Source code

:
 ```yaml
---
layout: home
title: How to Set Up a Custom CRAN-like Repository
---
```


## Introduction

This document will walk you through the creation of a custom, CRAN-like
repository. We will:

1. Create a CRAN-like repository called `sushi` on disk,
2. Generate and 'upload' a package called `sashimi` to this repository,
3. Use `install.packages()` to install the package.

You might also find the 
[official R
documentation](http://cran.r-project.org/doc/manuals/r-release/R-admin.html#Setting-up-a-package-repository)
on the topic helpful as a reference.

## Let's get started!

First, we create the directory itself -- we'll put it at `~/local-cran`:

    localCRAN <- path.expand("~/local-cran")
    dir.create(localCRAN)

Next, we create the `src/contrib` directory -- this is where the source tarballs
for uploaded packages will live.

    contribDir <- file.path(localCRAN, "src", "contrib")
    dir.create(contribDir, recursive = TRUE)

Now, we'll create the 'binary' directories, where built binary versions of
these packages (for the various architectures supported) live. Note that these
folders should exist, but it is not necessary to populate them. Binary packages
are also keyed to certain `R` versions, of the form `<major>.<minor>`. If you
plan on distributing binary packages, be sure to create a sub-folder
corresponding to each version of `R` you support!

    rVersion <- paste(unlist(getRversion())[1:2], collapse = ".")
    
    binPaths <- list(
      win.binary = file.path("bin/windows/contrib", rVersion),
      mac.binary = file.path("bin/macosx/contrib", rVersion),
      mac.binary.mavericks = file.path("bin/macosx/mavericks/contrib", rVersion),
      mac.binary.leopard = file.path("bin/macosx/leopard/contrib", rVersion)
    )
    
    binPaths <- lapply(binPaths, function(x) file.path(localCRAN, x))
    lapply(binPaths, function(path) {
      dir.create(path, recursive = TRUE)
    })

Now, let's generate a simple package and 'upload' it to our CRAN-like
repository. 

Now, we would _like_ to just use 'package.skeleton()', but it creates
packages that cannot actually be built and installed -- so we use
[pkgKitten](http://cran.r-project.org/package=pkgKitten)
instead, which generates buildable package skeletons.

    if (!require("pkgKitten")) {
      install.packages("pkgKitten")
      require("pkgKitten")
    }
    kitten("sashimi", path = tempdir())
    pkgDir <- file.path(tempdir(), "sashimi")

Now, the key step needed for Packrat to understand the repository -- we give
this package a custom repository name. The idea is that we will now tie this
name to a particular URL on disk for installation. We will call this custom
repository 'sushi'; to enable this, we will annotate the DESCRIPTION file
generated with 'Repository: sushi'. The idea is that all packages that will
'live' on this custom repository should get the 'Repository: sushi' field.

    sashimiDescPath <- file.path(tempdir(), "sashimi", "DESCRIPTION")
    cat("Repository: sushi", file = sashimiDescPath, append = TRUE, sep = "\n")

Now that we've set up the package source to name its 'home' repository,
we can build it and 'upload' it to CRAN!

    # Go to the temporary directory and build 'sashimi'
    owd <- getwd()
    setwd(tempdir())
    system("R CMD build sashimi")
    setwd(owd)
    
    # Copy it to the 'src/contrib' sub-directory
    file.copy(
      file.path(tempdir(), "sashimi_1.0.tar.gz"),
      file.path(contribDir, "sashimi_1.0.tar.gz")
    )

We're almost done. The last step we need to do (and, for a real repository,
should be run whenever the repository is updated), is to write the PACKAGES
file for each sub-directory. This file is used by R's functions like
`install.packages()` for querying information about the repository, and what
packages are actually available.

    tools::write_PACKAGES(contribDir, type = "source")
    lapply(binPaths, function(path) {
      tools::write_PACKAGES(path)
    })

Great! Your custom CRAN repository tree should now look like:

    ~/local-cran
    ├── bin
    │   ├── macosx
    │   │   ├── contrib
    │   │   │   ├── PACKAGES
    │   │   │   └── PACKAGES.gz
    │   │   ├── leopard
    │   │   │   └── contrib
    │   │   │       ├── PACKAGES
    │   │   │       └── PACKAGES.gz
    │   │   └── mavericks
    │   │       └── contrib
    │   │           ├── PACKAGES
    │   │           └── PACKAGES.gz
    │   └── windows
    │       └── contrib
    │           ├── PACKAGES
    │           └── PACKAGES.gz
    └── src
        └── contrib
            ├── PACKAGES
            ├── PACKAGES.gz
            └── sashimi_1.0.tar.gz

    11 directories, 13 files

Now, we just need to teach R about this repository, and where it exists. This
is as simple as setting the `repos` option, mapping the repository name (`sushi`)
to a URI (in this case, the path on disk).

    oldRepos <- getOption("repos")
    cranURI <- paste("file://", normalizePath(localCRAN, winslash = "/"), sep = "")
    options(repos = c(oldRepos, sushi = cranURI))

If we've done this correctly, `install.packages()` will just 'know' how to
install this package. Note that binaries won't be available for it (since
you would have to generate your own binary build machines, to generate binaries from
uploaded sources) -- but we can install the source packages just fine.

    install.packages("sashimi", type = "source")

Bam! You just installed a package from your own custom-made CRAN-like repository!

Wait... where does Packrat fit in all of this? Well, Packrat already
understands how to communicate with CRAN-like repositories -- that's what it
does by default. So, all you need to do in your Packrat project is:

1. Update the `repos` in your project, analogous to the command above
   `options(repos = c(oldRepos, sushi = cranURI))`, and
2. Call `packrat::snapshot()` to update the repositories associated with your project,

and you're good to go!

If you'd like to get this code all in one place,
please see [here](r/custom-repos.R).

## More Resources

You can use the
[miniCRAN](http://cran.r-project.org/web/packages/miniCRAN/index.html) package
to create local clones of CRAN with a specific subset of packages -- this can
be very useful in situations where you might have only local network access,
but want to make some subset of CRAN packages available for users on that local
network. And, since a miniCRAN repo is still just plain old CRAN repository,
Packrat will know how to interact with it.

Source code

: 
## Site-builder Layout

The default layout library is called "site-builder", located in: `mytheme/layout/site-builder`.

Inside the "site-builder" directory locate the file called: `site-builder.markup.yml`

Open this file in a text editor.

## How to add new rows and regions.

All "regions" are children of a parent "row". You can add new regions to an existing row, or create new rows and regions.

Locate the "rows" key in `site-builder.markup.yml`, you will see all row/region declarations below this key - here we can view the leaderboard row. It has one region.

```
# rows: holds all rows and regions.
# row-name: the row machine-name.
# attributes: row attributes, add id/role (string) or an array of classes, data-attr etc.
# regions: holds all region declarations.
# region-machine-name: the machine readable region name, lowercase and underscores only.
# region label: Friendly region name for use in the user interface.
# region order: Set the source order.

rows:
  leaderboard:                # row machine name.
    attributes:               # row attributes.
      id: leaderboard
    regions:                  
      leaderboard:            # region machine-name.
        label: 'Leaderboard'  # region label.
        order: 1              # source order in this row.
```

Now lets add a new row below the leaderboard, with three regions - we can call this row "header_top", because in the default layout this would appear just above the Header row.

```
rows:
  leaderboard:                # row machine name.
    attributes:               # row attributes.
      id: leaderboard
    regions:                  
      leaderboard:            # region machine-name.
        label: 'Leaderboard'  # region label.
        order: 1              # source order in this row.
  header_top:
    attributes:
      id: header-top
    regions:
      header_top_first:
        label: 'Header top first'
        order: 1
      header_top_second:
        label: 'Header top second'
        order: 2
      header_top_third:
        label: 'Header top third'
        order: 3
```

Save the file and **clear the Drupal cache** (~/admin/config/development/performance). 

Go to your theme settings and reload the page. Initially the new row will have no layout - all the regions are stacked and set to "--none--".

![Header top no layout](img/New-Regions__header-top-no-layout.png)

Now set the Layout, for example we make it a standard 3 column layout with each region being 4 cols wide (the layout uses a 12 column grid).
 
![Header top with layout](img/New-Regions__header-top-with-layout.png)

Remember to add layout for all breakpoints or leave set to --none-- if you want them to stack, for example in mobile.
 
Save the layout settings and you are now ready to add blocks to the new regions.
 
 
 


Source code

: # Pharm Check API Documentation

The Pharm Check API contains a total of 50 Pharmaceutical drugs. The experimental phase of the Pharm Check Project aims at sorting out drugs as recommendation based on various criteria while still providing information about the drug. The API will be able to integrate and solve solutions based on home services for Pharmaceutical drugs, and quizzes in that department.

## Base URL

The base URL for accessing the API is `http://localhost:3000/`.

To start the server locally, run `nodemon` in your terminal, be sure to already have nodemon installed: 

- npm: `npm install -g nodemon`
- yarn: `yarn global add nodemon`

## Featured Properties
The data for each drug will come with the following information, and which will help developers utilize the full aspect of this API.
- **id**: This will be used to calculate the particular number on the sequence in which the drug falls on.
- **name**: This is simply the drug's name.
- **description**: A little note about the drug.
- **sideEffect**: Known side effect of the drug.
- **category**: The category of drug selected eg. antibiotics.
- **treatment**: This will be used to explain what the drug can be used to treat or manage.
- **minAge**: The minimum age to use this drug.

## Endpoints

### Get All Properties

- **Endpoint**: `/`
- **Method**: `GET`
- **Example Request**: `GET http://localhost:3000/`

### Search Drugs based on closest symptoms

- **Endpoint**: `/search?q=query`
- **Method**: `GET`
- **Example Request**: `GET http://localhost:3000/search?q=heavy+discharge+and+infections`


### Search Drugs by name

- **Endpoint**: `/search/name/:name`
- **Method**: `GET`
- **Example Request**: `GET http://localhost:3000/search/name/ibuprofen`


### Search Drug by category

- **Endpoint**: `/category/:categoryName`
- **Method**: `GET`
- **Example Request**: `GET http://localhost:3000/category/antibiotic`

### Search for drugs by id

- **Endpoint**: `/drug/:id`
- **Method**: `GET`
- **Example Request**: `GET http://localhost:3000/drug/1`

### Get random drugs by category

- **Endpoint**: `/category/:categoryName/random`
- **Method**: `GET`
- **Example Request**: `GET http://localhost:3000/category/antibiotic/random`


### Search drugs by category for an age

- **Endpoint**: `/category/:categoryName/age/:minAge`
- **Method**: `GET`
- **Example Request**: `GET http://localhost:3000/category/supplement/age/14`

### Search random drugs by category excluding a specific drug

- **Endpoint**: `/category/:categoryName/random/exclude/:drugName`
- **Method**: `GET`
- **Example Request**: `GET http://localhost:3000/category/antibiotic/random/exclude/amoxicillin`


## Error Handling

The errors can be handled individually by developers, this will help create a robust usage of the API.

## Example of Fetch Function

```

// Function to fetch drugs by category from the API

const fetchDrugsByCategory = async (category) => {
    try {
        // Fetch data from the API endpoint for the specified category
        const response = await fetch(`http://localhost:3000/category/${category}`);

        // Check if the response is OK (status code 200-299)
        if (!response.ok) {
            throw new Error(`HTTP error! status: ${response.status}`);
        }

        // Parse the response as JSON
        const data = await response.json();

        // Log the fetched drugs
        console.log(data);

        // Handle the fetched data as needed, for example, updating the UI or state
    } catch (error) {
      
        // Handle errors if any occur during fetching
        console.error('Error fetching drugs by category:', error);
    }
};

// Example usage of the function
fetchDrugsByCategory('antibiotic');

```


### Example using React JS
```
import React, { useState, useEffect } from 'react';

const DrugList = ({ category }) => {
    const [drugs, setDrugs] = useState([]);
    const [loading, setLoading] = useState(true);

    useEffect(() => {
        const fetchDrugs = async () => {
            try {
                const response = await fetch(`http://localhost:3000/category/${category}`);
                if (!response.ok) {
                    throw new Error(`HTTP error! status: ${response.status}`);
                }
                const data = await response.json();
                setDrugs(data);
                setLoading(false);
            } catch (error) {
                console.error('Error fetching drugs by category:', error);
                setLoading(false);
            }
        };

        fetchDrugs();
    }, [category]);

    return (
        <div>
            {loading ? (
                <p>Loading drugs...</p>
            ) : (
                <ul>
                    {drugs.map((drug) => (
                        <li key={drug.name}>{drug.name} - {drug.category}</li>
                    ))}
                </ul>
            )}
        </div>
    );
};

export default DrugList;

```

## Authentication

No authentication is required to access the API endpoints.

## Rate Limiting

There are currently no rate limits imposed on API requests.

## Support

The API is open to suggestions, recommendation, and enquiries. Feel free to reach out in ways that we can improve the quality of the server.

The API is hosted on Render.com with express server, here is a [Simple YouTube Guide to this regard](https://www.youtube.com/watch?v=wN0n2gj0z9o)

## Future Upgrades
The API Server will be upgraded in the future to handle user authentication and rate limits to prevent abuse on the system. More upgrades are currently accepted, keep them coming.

————————

**Task to carry out**. Go through the entries above and pull out each line with "fetching" in it.

**Your response**.
        // Handle errors if any occur during fetching
        console.error('Error fetching drugs by category:', error);
                console.error('Error fetching drugs by category:', error);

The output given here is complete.